No hay mayor acto de rebeldía que el pensamiento independiente.

lunes, 2 de septiembre de 2013

Una carta sobre el amor

Empiezo por decirte que


de vos, me gusta tu incapacidad de decir: te quiero. Como si tuvieran que extirpártelo de la garganta con un bisturí.

No me digas: hablemos. Detesto con las vísceras los remolinos cíclicos de retórica barata que buscan resolver cuestiones que solo dependen de los actos y no de enunciados.

Será que prefiero entenderte en la magnitud de lo cotidiano y no encapsulado en el lenguaje.

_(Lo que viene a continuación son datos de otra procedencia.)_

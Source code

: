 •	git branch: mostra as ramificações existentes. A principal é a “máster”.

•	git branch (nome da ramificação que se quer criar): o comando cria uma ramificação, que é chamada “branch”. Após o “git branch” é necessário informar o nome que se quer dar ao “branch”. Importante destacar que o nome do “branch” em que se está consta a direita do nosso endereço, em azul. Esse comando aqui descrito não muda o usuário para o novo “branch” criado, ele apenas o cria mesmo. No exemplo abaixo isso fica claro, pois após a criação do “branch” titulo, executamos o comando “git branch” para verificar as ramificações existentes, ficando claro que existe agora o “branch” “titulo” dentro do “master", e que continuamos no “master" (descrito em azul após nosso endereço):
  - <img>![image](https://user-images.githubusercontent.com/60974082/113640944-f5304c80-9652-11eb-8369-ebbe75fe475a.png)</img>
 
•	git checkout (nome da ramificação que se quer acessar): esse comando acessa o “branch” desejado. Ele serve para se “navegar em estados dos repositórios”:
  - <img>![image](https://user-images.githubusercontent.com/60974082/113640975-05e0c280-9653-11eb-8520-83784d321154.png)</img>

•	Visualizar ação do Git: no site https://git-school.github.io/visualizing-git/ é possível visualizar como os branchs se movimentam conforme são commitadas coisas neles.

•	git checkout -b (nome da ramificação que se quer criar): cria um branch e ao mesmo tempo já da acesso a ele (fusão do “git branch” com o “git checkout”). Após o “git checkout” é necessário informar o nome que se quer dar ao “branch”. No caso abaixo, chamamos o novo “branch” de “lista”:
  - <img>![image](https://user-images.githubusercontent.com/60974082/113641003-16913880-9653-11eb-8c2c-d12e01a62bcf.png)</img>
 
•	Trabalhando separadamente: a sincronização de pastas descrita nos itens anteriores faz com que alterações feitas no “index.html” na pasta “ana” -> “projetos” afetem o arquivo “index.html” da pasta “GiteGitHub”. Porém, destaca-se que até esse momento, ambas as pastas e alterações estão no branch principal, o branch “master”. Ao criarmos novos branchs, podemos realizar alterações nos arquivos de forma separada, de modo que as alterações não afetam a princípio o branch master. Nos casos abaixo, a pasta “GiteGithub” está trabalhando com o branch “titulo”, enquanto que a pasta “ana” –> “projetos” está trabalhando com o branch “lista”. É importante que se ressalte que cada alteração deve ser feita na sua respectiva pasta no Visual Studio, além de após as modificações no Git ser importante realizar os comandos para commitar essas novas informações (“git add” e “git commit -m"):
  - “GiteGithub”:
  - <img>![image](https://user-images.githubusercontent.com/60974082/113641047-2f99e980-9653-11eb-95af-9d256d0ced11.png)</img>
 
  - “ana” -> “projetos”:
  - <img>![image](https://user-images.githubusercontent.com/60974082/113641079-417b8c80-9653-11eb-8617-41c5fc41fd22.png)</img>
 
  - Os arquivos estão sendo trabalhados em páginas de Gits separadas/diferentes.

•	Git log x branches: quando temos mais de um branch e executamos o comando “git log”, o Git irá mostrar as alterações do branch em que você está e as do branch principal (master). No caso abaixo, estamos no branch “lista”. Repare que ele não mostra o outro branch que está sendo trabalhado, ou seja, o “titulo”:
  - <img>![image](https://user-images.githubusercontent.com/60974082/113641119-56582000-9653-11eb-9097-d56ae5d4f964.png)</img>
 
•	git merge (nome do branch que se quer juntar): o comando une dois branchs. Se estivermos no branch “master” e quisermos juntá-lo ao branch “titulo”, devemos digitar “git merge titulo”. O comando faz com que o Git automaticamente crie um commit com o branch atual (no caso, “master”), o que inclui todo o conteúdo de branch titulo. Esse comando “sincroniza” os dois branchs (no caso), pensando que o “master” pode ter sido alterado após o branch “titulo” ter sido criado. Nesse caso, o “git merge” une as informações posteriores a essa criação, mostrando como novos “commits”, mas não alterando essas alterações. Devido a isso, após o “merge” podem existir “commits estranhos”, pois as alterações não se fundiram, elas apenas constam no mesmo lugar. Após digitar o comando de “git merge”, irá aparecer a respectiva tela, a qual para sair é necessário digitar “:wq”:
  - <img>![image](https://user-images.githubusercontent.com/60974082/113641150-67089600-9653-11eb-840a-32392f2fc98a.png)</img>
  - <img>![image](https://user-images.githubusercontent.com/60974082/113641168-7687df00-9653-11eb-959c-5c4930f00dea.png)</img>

Por favor no me hables como si fueras mi papá, ya sé que no lo hago todo bien y por sobre todo, no me pienses perfecta, hace rato ya que abandoné ese vicio.

Entendé al drogadicto, es como si me hornearas chipá y me pidieras que no lo pruebe, y me preparas mate, bueno, esa es mi droga, tu compañía.

Paso a paso, a la par, lado a lado, pero no esclavos.

No me pidas todas mis horas, no me exijas todos los cuentos.
No me des todo.

De vos solo quiero la complicidad, el saberte a mi lado, el pelearla juntos, el consejo en medio de la tempestad, pero te quiero libre, te quiero en moto recorriendo el norte, mientras yo en un barco helado me paseo por el Sur.

Te quiero, pero para mi el amor es la exacerbación de la libertad, porque celebra la individualidad y no busca que la pareja sea una cárcel, como exige el amor mediocre.